Thursday, August 15, 2013

Not letting a good crisis go to waste, Philly Supt. goes after seniority rights

“You never let a serious crisis go to waste." -- Rahm Emanuel
If you doubt that the current school budget crisis is in large part, a manufactured one, just take a look a Philly where Supt. William Hite is using his crisis to suspend teacher seniority rights. He knows that lots of teachers are going to be called back to work if schools are to open in the fall. So he's asking the School Reform Commission to suspend parts of the state education code at an emergency meeting today.

The move would allow him to override the bargaining agreement with  the union and replace higher-paid, experienced teachers with cheaper 5-week TFA wonders and other newbies. The state's largest district has laid off about 3,800 employees, from assistant principals to nurses and guidance counselors, in an effort to stem rising costs and close a projected $304 million deficit.

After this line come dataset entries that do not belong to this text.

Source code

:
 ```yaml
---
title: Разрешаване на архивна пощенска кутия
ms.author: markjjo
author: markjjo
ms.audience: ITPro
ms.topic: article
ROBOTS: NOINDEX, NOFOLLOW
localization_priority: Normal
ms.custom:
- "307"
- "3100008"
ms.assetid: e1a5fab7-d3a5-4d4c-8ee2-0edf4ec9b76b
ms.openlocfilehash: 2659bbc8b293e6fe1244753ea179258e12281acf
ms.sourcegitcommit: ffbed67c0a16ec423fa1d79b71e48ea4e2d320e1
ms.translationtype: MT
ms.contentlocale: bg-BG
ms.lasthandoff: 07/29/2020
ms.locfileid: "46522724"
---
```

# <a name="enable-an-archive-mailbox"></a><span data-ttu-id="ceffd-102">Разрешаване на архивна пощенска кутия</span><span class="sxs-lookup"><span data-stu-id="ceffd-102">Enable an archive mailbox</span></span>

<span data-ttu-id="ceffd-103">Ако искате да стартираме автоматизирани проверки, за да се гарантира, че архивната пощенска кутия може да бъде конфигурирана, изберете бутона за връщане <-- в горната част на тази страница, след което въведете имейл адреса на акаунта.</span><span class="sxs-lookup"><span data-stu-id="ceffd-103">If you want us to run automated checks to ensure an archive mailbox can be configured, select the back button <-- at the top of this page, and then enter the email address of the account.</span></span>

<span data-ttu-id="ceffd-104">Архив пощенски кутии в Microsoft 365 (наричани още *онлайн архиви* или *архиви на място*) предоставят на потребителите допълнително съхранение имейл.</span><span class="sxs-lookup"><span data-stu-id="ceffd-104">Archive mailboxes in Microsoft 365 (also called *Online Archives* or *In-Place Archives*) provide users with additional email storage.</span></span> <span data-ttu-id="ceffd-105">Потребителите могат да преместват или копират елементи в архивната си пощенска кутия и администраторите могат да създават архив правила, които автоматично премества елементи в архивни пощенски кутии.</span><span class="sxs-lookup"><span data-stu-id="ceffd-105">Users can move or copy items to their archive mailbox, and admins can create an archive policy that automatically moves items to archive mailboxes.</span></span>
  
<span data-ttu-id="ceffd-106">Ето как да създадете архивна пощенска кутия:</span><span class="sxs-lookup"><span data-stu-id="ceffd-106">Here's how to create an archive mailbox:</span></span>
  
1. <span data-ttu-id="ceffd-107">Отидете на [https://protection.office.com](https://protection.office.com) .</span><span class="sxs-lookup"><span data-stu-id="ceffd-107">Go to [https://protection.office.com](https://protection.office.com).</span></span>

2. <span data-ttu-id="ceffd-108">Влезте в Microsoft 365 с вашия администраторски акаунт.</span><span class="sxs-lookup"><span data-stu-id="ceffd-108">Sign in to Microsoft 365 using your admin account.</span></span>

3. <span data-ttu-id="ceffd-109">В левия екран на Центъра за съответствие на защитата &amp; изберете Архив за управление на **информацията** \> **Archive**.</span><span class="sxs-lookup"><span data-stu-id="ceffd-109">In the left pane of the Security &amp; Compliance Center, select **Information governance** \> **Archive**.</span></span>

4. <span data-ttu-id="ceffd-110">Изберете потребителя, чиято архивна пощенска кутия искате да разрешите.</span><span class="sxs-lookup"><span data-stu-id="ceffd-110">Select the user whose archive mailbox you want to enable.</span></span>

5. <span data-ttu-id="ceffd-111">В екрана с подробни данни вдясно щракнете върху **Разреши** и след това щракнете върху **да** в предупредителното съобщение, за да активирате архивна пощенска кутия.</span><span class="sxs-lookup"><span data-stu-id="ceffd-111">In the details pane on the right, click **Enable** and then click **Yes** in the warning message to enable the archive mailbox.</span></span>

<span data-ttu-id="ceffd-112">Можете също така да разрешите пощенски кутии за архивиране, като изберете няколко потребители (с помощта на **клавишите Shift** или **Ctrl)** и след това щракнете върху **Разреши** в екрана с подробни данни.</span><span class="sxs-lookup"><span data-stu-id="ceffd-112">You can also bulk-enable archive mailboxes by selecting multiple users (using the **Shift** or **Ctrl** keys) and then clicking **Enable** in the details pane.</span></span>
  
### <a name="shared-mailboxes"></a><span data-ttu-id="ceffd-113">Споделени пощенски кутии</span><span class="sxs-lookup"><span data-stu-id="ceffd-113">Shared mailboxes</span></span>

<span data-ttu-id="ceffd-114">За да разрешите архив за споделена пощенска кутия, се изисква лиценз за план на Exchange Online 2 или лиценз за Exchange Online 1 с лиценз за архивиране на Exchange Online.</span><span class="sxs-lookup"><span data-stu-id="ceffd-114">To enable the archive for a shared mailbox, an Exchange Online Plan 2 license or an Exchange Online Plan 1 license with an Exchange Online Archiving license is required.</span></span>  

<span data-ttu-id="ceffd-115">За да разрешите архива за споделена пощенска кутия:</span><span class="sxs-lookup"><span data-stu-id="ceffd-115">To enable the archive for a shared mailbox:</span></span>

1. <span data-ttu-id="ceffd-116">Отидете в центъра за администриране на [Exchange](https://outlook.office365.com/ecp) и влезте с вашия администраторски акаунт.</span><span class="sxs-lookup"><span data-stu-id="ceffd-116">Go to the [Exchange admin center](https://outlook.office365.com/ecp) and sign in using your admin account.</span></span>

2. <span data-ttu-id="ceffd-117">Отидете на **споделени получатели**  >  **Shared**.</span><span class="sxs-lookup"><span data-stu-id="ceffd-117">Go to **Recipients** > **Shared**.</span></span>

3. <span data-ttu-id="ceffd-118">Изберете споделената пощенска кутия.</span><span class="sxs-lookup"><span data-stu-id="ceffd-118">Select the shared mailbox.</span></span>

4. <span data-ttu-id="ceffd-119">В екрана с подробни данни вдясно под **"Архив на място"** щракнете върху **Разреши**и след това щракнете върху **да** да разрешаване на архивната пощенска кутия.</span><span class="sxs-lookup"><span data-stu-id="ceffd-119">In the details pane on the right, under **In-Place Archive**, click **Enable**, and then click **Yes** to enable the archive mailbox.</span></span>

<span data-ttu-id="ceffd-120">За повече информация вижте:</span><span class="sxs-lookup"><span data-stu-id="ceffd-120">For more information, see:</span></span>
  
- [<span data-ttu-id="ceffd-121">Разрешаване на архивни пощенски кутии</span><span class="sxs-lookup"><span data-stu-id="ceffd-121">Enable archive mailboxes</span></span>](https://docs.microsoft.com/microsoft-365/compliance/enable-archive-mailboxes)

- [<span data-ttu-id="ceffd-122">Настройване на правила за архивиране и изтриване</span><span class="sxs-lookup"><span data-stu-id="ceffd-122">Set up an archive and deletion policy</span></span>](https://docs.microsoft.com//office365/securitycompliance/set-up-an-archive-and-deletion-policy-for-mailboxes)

The same strategy is being used by Chicago's Mayor Emanuel, who's hallmark quote above says it all. Rahm has become infamous for taking away a lot and giving back some, in exchange for workplace concessions and undermining the contract and the State Constitution (on pensions). Despite the claimed $1-billion budget shortfall, which is the excuse for the districts's planned massive school closures, Rahm is continuing to open dozens of new, expensive, privately-managed charters, at the same time, in the same neighborhood. Who would do that if the budget crisis was real?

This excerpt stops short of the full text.